Cease...Fire

Wednesday’s (May 24) spate of factional killings spread across Nagaland is a sad reminder of the tragic extent to which killings among Nagas has come to symbolize its freedom struggle. Unless there is an immediate stop to such madness, the continuing violence will only awaken further feelings of anger and reprisal. Whether it is the killing of the NSCN (K) Kilonser Ngampan Konyak or the reprisal killing of NSCN (IM) Leacy Sukhaho Rotoka, for ordinary Nagas, the hurt and sense of despair is felt in equal measure. That fratricidal killing is taking place amongst those who took up arms for a common political struggle and the fact that more Nagas are being killed in the last few years at the hands of fellow Nagas questions the very aim of the struggle itself. 

Rightly so as mentioned by the NSF, ‘the Naga national leaders need to be questioned as to why infighting is taking place’ to such an extent and whether there are no more sensible leaders left among the Nagas who have the authority and moral conscience to stop this hell on earth being perpetuated and at what cost, for what reasons and for whom. It is now high time that the UG leaders are made answerable for their acts of commissions and omissions and for this they should have no qualms about subjecting themselves to a critical appraisal if they at all claim to represent the people’s mandate. 

As for the State government, political parties and civil society groups, someone should immediately take the initiative for third party mediation and start working on a formal appeal to the factions that would in a united way call for a suspension of hostilities (cease-fire). This appears to be the only realistic first step to bring an end to the constant cycle of violence and fratricidal killings. Once suspension of hostilities (ceasefire) comes into force, a favorable climate can be created for exploring different mechanisms towards finding permanent peace in the land. 

It is also a suggestion that Track-2 diplomacy on a priority basis can begin like the one initiated by the Konyak Union and Sumi Hoho under the Joint Tribes Tribunal some few years back. At that time the two factions of the NSCN had almost worked out some sort of agreement after much painstaking effort of the Joint Tribunal. Although the process itself collapsed due to the intransigence of UG leaders, the two Hohos are also in the best position to re-start from where they left off. While this would require the prior consent of the Naga Hoho, the apex tribal body has nothing to lose to re-open this diplomatic front and delegate the two Hohos to save the present situation from further deteriorating. 

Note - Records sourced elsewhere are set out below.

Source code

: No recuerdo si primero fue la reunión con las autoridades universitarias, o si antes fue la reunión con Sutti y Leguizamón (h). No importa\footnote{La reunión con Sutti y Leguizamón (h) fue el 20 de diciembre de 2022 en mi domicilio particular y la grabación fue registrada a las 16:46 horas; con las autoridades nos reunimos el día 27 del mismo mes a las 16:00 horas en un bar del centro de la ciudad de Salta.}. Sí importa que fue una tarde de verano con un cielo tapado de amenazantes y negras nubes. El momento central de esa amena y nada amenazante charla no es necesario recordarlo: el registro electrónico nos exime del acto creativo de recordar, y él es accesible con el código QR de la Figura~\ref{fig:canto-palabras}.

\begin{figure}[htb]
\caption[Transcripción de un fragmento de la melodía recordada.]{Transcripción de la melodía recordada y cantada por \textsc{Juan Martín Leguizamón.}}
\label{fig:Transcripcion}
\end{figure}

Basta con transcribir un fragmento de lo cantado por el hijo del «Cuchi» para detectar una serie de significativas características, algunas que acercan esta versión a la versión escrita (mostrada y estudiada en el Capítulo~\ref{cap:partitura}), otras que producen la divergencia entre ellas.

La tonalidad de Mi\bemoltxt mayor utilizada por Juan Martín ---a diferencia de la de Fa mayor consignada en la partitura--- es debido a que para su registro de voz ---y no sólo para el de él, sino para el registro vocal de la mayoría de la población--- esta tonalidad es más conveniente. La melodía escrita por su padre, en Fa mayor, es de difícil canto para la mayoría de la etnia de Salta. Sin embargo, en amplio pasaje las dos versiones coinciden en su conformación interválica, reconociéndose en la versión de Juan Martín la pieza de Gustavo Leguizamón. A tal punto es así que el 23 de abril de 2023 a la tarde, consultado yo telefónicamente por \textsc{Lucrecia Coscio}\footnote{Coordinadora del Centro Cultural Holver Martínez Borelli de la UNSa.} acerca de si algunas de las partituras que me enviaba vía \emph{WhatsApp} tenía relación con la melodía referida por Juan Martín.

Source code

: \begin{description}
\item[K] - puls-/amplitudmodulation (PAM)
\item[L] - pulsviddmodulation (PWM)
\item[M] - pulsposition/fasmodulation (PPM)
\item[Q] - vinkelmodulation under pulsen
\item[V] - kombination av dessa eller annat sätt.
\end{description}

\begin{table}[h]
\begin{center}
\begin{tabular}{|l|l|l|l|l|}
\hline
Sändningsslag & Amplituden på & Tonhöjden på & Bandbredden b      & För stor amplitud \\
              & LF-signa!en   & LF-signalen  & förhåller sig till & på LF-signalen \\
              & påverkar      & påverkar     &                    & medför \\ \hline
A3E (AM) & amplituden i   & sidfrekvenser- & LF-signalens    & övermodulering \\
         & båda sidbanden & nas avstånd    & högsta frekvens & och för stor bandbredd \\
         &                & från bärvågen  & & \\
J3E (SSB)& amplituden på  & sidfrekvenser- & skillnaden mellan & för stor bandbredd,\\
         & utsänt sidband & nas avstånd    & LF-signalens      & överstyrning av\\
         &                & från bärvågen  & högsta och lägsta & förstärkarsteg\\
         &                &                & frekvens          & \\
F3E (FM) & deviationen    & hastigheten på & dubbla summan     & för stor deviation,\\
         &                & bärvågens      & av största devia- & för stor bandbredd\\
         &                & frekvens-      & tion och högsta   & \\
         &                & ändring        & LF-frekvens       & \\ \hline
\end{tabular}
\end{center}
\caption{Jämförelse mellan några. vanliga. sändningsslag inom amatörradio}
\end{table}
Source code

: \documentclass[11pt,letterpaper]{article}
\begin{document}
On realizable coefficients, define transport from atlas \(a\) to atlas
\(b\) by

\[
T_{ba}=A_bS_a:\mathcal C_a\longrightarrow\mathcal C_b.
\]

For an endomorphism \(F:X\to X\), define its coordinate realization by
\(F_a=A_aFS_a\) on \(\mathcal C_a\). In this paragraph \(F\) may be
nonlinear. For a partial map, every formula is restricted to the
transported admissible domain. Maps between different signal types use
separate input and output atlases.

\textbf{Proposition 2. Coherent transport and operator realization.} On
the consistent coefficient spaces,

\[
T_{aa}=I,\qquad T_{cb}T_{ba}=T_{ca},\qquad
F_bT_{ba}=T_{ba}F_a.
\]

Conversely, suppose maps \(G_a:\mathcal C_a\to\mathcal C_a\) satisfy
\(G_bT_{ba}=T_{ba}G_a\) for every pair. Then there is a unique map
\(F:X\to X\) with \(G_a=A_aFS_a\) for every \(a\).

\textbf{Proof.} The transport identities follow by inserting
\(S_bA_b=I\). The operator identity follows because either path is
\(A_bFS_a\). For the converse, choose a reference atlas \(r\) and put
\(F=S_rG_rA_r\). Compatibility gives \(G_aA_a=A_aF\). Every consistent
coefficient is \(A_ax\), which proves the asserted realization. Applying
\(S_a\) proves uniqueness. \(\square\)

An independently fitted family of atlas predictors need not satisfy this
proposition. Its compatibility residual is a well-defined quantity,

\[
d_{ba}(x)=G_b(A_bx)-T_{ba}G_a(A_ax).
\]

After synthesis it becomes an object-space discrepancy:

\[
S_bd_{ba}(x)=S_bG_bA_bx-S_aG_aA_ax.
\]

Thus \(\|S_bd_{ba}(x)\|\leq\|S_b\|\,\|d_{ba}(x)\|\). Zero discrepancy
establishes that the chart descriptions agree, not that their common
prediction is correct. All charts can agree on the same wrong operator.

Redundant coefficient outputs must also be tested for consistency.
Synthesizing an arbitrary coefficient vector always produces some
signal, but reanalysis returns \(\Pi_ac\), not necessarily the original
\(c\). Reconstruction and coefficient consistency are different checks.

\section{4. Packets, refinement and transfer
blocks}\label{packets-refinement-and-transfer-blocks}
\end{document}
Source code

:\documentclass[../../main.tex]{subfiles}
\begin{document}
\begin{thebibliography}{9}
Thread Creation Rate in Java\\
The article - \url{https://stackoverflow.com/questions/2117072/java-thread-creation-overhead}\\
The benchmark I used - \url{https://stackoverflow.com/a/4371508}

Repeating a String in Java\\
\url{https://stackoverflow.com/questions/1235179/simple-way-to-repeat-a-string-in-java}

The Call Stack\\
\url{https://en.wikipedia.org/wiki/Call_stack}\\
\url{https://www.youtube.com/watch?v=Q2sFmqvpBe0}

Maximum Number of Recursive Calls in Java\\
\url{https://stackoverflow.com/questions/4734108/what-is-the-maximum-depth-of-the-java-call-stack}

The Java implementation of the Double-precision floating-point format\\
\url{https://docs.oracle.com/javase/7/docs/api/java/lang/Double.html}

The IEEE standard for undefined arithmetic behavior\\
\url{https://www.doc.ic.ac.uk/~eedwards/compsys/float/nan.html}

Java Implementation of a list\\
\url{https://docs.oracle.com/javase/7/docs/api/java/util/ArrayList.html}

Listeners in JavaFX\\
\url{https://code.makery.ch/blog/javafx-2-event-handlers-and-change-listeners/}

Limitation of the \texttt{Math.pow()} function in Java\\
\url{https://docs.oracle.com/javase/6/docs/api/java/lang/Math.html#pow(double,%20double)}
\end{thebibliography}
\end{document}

While the Naga Hoho as the apex umbrella organization should give greater priority to political reconciliation and quicken the pace for the setting up of its planned reconciliation committee, it should likewise use its forum to tell both the NSCN factions to take unilateral steps to ease the tense situation. On their part, the Naga national groups must realize that the government of India would prefer the status quo and allow Nagas to destroy each other through their divisive policy. The factions should understand that the government of India is smarter than all of them and New Delhi would want enough room to maneuver in this situation. The continuing political intransigence on the part of the UG leaders does not help their cause in anyway but rather it puts them on the defensive and on sinking ground. Against the reality of this situation, the only plausible option that remains now is the cessation of hostilities as the first step to begin other peace building options.